- [Work item]
Copy out every line below without alteration.

- [Records supplied]
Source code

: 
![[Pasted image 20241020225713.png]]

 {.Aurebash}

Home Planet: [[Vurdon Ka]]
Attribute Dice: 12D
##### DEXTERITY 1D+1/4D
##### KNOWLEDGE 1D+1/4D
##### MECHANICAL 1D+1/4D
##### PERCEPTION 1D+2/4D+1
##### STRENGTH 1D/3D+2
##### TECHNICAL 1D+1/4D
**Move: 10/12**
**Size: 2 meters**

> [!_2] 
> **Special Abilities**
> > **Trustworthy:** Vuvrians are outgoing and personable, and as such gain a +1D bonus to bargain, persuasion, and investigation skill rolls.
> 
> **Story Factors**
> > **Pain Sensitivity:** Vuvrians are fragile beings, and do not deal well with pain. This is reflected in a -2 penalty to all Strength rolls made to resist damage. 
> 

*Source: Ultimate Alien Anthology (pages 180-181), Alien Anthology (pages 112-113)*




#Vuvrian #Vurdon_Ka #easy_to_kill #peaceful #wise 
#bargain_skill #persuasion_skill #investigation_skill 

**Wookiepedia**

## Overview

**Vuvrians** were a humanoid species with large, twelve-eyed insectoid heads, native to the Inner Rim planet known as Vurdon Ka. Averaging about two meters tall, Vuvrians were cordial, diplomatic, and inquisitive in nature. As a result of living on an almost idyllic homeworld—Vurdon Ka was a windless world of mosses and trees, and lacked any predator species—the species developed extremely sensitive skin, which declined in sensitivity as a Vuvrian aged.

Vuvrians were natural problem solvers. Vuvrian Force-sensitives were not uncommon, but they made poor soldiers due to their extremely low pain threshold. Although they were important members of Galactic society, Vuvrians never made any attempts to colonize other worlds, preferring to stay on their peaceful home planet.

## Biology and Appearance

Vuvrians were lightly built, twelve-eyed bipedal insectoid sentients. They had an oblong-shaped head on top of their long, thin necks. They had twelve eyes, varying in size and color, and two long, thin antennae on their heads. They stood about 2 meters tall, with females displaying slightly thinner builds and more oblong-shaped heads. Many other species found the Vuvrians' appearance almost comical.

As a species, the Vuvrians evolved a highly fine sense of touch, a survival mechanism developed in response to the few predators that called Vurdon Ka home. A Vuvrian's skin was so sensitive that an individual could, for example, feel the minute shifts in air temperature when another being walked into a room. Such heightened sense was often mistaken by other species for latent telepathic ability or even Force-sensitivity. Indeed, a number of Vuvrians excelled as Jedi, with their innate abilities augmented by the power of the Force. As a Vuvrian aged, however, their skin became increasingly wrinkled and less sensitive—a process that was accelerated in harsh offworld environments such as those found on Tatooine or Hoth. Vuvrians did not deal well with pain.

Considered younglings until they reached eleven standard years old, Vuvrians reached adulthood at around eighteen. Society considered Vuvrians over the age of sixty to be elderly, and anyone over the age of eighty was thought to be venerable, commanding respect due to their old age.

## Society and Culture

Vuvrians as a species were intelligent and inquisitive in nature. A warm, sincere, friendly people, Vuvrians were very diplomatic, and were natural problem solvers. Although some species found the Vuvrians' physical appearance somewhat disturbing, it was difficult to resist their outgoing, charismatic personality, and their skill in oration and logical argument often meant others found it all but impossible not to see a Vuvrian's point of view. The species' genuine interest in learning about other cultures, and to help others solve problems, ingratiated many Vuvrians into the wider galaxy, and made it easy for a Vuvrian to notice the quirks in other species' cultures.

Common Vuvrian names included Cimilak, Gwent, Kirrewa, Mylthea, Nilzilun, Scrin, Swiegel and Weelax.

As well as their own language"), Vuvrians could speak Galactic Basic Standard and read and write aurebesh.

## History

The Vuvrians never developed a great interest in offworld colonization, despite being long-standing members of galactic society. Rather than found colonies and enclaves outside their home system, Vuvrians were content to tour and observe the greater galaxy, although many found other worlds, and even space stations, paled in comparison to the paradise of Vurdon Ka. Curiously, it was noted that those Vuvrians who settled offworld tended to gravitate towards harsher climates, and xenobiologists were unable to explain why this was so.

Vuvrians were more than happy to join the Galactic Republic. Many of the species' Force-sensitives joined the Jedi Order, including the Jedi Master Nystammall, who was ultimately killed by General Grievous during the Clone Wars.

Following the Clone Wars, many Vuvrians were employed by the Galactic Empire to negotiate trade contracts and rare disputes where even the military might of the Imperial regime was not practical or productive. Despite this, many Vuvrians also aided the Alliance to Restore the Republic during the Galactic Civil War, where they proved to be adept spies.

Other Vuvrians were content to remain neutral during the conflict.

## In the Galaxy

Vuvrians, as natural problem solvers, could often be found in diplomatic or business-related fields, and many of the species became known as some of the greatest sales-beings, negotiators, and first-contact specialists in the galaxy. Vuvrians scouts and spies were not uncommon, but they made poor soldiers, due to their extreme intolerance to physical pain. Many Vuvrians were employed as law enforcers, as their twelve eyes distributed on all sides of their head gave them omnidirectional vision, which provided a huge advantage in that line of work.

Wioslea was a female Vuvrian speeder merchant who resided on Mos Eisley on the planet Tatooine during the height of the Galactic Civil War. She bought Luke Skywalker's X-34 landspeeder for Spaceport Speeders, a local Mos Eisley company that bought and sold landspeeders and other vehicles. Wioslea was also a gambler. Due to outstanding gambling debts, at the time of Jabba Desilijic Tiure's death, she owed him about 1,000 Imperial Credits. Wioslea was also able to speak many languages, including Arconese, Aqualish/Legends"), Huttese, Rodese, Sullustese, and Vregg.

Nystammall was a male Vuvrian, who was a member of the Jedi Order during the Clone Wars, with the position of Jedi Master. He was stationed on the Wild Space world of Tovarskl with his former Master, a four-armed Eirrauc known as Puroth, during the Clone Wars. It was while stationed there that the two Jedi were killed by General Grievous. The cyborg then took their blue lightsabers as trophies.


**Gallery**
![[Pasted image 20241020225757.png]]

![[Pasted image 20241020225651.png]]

- [Answer to this task]
Source code

: 
![[Pasted image 20241020225713.png]]

 {.Aurebash}

Home Planet: [[Vurdon Ka]]
Attribute Dice: 12D
##### DEXTERITY 1D+1/4D
##### KNOWLEDGE 1D+1/4D
##### MECHANICAL 1D+1/4D
##### PERCEPTION 1D+2/4D+1
##### STRENGTH 1D/3D+2
##### TECHNICAL 1D+1/4D
**Move: 10/12**
**Size: 2 meters**

> [!_2] 
> **Special Abilities**
> > **Trustworthy:** Vuvrians are outgoing and personable, and as such gain a +1D bonus to bargain, persuasion, and investigation skill rolls.
> 
> **Story Factors**
> > **Pain Sensitivity:** Vuvrians are fragile beings, and do not deal well with pain. This is reflected in a -2 penalty to all Strength rolls made to resist damage. 
> 

*Source: Ultimate Alien Anthology (pages 180-181), Alien Anthology (pages 112-113)*




#Vuvrian #Vurdon_Ka #easy_to_kill #peaceful #wise 
#bargain_skill #persuasion_skill #investigation_skill 

**Wookiepedia**

## Overview

**Vuvrians** were a humanoid species with large, twelve-eyed insectoid heads, native to the Inner Rim planet known as Vurdon Ka. Averaging about two meters tall, Vuvrians were cordial, diplomatic, and inquisitive in nature. As a result of living on an almost idyllic homeworld—Vurdon Ka was a windless world of mosses and trees, and lacked any predator species—the species developed extremely sensitive skin, which declined in sensitivity as a Vuvrian aged.

Vuvrians were natural problem solvers. Vuvrian Force-sensitives were not uncommon, but they made poor soldiers due to their extremely low pain threshold. Although they were important members of Galactic society, Vuvrians never made any attempts to colonize other worlds, preferring to stay on their peaceful home planet.

## Biology and Appearance

Vuvrians were lightly built, twelve-eyed bipedal insectoid sentients. They had an oblong-shaped head on top of their long, thin necks. They had twelve eyes, varying in size and color, and two long, thin antennae on their heads. They stood about 2 meters tall, with females displaying slightly thinner builds and more oblong-shaped heads. Many other species found the Vuvrians' appearance almost comical.

As a species, the Vuvrians evolved a highly fine sense of touch, a survival mechanism developed in response to the few predators that called Vurdon Ka home. A Vuvrian's skin was so sensitive that an individual could, for example, feel the minute shifts in air temperature when another being walked into a room. Such heightened sense was often mistaken by other species for latent telepathic ability or even Force-sensitivity. Indeed, a number of Vuvrians excelled as Jedi, with their innate abilities augmented by the power of the Force. As a Vuvrian aged, however, their skin became increasingly wrinkled and less sensitive—a process that was accelerated in harsh offworld environments such as those found on Tatooine or Hoth. Vuvrians did not deal well with pain.

Considered younglings until they reached eleven standard years old, Vuvrians reached adulthood at around eighteen. Society considered Vuvrians over the age of sixty to be elderly, and anyone over the age of eighty was thought to be venerable, commanding respect due to their old age.

## Society and Culture

Vuvrians as a species were intelligent and inquisitive in nature. A warm, sincere, friendly people, Vuvrians were very diplomatic, and were natural problem solvers. Although some species found the Vuvrians' physical appearance somewhat disturbing, it was difficult to resist their outgoing, charismatic personality, and their skill in oration and logical argument often meant others found it all but impossible not to see a Vuvrian's point of view. The species' genuine interest in learning about other cultures, and to help others solve problems, ingratiated many Vuvrians into the wider galaxy, and made it easy for a Vuvrian to notice the quirks in other species' cultures.

Common Vuvrian names included Cimilak, Gwent, Kirrewa, Mylthea, Nilzilun, Scrin, Swiegel and Weelax.

As well as their own language"), Vuvrians could speak Galactic Basic Standard and read and write aurebesh.

## History

The Vuvrians never developed a great interest in offworld colonization, despite being long-standing members of galactic society. Rather than found colonies and enclaves outside their home system, Vuvrians were content to tour and observe the greater galaxy, although many found other worlds, and even space stations, paled in comparison to the paradise of Vurdon Ka. Curiously, it was noted that those Vuvrians who settled offworld tended to gravitate towards harsher climates, and xenobiologists were unable to explain why this was so.

Vuvrians were more than happy to join the Galactic Republic. Many of the species' Force-sensitives joined the Jedi Order, including the Jedi Master Nystammall, who was ultimately killed by General Grievous during the Clone Wars.

Following the Clone Wars, many Vuvrians were employed by the Galactic Empire to negotiate trade contracts and rare disputes where even the military might of the Imperial regime was not practical or productive. Despite this, many Vuvrians also aided the Alliance to Restore the Republic during the Galactic Civil War, where they proved to be adept spies.

Other Vuvrians were content to remain neutral during the conflict.

## In the Galaxy

Vuvrians, as natural problem solvers, could often be found in diplomatic or business-related fields, and many of the species became known as some of the greatest sales-beings, negotiators, and first-contact specialists in the galaxy. Vuvrians scouts and spies were not uncommon, but they made poor soldiers, due to their extreme intolerance to physical pain. Many Vuvrians were employed as law enforcers, as their twelve eyes distributed on all sides of their head gave them omnidirectional vision, which provided a huge advantage in that line of work.

Wioslea was a female Vuvrian speeder merchant who resided on Mos Eisley on the planet Tatooine during the height of the Galactic Civil War. She bought Luke Skywalker's X-34 landspeeder for Spaceport Speeders, a local Mos Eisley company that bought and sold landspeeders and other vehicles. Wioslea was also a gambler. Due to outstanding gambling debts, at the time of Jabba Desilijic Tiure's death, she owed him about 1,000 Imperial Credits. Wioslea was also able to speak many languages, including Arconese, Aqualish/Legends"), Huttese, Rodese, Sullustese, and Vregg.

Nystammall was a male Vuvrian, who was a member of the Jedi Order during the Clone Wars, with the position of Jedi Master. He was stationed on the Wild Space world of Tovarskl with his former Master, a four-armed Eirrauc known as Puroth, during the Clone Wars. It was while stationed there that the two Jedi were killed by General Grievous. The cyborg then took their blue lightsabers as trophies.


**Gallery**
![[Pasted image 20241020225757.png]]

![[Pasted image 20241020225651.png]]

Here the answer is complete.